By late August 2021, there were more than 200 million confirmed cases of Covid-19 and more than 4 million confirmed deaths around the globe, although both are likely undercounts because of such factors as insufficient testing or inadequate reporting on deaths (WHO Corona Virus Dashboard 2021; The Independent Panel, WHO 2021). Various estimates suggest far higher death tolls and infections. Data gaps in the MENA region (and other regions) contribute to this uncertainty about the scope and devastation of the pandemic.

One thing is certain: the Covid-19 pandemic was an unprecedented shock capable of overwhelming even the most resilient health systems. The virus’s high transmissibility, particularly from asymptomatic cases,19 propelled it from epidemic to pandemic, while its severity persuaded many governments to take drastic and costly actions to control it. Nevertheless, the disease spread so rapidly that it overwhelmed public health interventions, such as contact tracing, leaving only blunt policy options like widespread shutdowns and universal masking to slow infections.

A response to the pandemic that relied on pre-emptive measures saved lives and livelihoods. Handling the pandemic requires a comprehensive and cross-sectoral health system response that involves both public, private and civil society sectors, and adapts to a country's transmission phase.

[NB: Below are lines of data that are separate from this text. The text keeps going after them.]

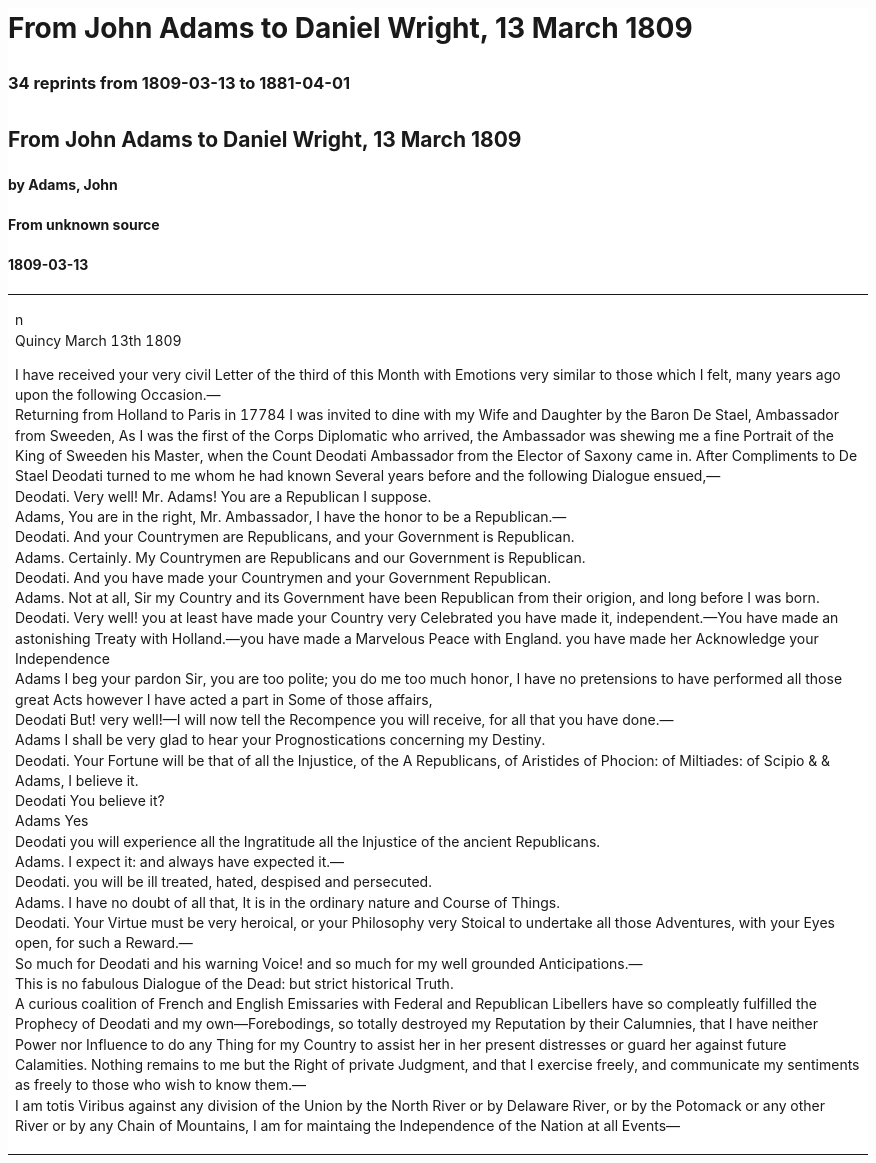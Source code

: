 
# From John Adams to Daniel Wright, 13 March 1809

### 34 reprints from 1809-03-13 to 1881-04-01

## From John Adams to Daniel Wright, 13 March 1809

#### by Adams, John

#### From unknown source

#### 1809-03-13

<table style="width: 100%;"><tr><td style="width: 50%">

n  
Quincy March 13th 1809  
  
I have received your very civil Letter of the third of this Month with Emotions very similar to those which I felt, many years ago upon the following Occasion.—  
Returning from Holland to Paris in 17784 I was invited to dine with my Wife and Daughter by the Baron De Stael, Ambassador from Sweeden, As I was the first of the Corps Diplomatic who arrived, the Ambassador was shewing me a fine Portrait of the King of Sweeden his Master, when the Count Deodati Ambassador from the Elector of Saxony came in. After Compliments to De Stael Deodati turned to me whom he had known Several years before and the following Dialogue ensued,—  
Deodati. Very well! Mr. Adams! You are a Republican I suppose.  
Adams, You are in the right, Mr. Ambassador, I have the honor to be a Republican.—  
Deodati. And your Countrymen are Republicans, and your Government is Republican.  
Adams. Certainly. My Countrymen are Republicans and our Government is Republican.  
Deodati. And you have made your Countrymen and your Government Republican.  
Adams. Not at all, Sir my Country and its Government have been Republican from their origion, and long before I was born.  
Deodati. Very well! you at least have made your Country very Celebrated you have made it, independent.—You have made an astonishing Treaty with Holland.—you have made a Marvelous Peace with England. you have made her Acknowledge your Independence   
Adams I beg your pardon Sir, you are too polite; you do me too much honor, I have no pretensions to have performed all those great Acts however I have acted a part in Some of those affairs,  
Deodati But! very well!—I will now tell the Recompence you will receive, for all that you have done.—  
Adams I shall be very glad to hear your Prognostications concerning my Destiny.  
Deodati. Your Fortune will be that of all the Injustice, of the A Republicans, of Aristides of Phocion: of Miltiades: of Scipio &amp; &amp;  
Adams, I believe it.  
Deodati You believe it?  
Adams Yes  
Deodati you will experience all the Ingratitude all the Injustice of the ancient Republicans.  
Adams. I expect it: and always have expected it.—  
Deodati. you will be ill treated, hated, despised and persecuted.  
Adams. I have no doubt of all that, It is in the ordinary nature and Course of Things.  
Deodati. Your Virtue must be very heroical, or your Philosophy very Stoical to undertake all those Adventures, with your Eyes open, for such a Reward.—  
So much for Deodati and his warning Voice! and so much for my well grounded Anticipations.—  
This is no fabulous Dialogue of the Dead: but strict historical Truth.  
A curious coalition of French and English Emissaries with Federal and Republican Libellers have so compleatly fulfilled the Prophecy of Deodati and my own—Forebodings, so totally destroyed my Reputation by their Calumnies, that I have neither Power nor Influence to do any Thing for my Country to assist her in her present distresses or guard her against future Calamities. Nothing remains to me but the Right of private Judgment, and that I exercise freely, and communicate my sentiments as freely to those who wish to know them.—  
I am totis Viribus against any division of the Union by the North River or by Delaware River, or by the Potomack or any other River or by any Chain of Mountains, I am for maintaing the Independence of the Nation at all Events—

As indicated by the GHS Index and other preparedness assessments, the resilience of public health infrastructure in December 2019 varied from country to country and even in countries with seemingly well-prepared systems, leaders were either unable or unprepared to make informed decisions based on emerging global surveillance information from abroad. Countries that implemented stringent policy responses early in the pandemic reduced Covid-19 transmission and deaths significantly (Chisadza and others 2021; Flaxman and others 2020; Fuller and others 2021). However, as national cases escalated from being isolated to being widespread, countries were forced to undertake increasingly blunt response strategies to adapt to the local situation, straining both leadership and the capacities of health systems.

The adaptive Covid-19 response required effective feedback systems to provide useful, real-time information, and response systems that could receive and process the information, make informed decisions, and deploy public health service resources. The systems had to rely on functional and/or reserve capacities for both public health functions and individual health service delivery.

19 See, for example, Johansson MA, Quandelacy TM, Kada S, and others, 2021.